Son dersin bitiş zili çaldığında ayağa kalktım. Kütüphaneye hemen gitmek istiyordum nedense Egeyi kızdırmaktan korkuyordum. O dersten sonra zaten hiçbir derse girmemişti koşar adımlarla kütüphaneye gittim boştu içeride kimse yoktu. Mert ile benim eserim olan kütüphaneye bakıp gülümsedim ki kapı açıldı içeriye Ege ve yanında biriyle girdi. Bu beni korkuttu ödev yapıcaktı neden tek gelmedi ki. Sonra dayanamayıp sordum '' o kim niye getirdin''. Kötü bir gülümseyişin ardından '' ödev yapıcaz '' dedi. Titremeye başlamıştım ve arkadası bu halimden zevk alır gibi kahkaha attı. 

Otomatikman geriye doğru gitmeye başladım fakat sırtım raflara değdiğinde durmak zorunda kaldım. ve cevap verdim'' bakın sizin ödev anlayışınız ne bilmiyorum ama benimkisi bu değil çekilin yolumdan deyip gözlerimde kapıyı işaret ettim.

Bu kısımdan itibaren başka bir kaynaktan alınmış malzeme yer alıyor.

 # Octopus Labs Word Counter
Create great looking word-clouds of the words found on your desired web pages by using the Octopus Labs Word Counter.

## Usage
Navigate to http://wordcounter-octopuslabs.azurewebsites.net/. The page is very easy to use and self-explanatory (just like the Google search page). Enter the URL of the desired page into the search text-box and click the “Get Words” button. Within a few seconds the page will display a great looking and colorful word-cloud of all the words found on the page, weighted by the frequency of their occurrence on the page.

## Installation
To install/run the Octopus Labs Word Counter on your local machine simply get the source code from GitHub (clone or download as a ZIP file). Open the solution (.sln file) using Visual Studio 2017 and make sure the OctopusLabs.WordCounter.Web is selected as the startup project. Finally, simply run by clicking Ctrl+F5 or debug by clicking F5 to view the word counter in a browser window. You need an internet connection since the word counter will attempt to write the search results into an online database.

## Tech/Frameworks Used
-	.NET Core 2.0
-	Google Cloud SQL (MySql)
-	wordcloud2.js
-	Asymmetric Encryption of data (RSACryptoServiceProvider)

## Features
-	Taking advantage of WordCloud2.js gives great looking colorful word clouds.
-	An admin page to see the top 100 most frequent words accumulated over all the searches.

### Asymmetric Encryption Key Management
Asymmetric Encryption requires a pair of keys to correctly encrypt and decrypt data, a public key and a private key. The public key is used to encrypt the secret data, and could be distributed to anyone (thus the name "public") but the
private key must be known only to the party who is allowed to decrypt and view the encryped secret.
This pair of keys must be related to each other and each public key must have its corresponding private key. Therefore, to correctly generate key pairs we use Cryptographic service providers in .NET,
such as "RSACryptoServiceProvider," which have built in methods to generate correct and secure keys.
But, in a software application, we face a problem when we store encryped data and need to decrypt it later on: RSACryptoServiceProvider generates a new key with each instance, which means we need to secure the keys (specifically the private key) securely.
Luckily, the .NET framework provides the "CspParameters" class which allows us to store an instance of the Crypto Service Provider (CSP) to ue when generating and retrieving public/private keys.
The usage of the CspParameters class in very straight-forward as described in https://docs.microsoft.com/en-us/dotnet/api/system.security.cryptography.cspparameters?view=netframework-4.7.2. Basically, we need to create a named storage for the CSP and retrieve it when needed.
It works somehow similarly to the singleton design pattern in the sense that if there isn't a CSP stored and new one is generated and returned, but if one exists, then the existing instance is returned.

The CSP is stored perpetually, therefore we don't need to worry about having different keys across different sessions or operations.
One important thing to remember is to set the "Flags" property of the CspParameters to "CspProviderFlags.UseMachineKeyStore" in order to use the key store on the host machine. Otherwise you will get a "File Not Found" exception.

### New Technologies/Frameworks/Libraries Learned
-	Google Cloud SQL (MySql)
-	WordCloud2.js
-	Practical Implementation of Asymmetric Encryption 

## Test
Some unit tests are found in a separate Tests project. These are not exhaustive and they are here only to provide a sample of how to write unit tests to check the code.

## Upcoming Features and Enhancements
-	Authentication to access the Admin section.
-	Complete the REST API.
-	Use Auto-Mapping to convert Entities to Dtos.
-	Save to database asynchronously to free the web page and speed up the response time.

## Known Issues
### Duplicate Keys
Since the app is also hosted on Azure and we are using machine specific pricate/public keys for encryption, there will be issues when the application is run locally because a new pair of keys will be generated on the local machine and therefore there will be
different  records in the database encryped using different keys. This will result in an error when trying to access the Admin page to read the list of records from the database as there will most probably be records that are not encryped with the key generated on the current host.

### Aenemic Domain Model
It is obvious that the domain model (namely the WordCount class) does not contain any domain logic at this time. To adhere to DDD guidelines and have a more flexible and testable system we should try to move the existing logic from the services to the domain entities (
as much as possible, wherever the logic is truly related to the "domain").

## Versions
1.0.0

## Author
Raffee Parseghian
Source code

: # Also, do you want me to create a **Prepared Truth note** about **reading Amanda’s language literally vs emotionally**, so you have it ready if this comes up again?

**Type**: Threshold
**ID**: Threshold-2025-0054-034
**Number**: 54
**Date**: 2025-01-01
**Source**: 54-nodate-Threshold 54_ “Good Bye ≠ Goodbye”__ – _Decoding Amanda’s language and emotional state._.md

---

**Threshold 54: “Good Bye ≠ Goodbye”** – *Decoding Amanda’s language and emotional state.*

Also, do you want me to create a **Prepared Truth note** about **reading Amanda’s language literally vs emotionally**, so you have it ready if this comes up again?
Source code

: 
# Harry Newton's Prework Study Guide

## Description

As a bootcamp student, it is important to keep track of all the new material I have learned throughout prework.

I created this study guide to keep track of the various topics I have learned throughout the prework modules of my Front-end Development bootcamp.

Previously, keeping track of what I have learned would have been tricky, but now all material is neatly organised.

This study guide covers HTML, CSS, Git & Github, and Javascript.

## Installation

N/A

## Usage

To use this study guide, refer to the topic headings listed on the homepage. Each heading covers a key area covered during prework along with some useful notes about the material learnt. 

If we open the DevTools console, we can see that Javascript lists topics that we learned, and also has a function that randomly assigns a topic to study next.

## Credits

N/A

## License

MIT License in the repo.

Ege tam kapının önünde duruyordu '' daha ödevimiz bitmedi ' diye tısladı. Ve üzerime doğru gelmeye başladı. Hemen yanımda bitiverdi ellerimi bileklerimden kavrayıp beni kitaplığa iyice bastırdı ve kendi vücuduna bana . İğrençti ne yapıcaktı ama hayır bana tecavüz etmesine izin veremezdim çığlık atmaya başladım ve aynı zamanda kıpırdanmaya ama kıpırdamadım tek yaptığım çığlık atmaktı. O sırada arkadası yanıma gelip '' uslu kız ol '' dedi ve eliyle ağzımı kapattı. Egenin elleri gömleğime gitti bir bir düğmelerimi açmaya başladı aman Allahım ne yapıcaktım ne kadar güçsüzdüm ne yapabilirdim ki. İçimde kalan son güçle tepindim fakat bu Egeyi durdumadı ve ellerini vücudumda gezdirmeye devam etti.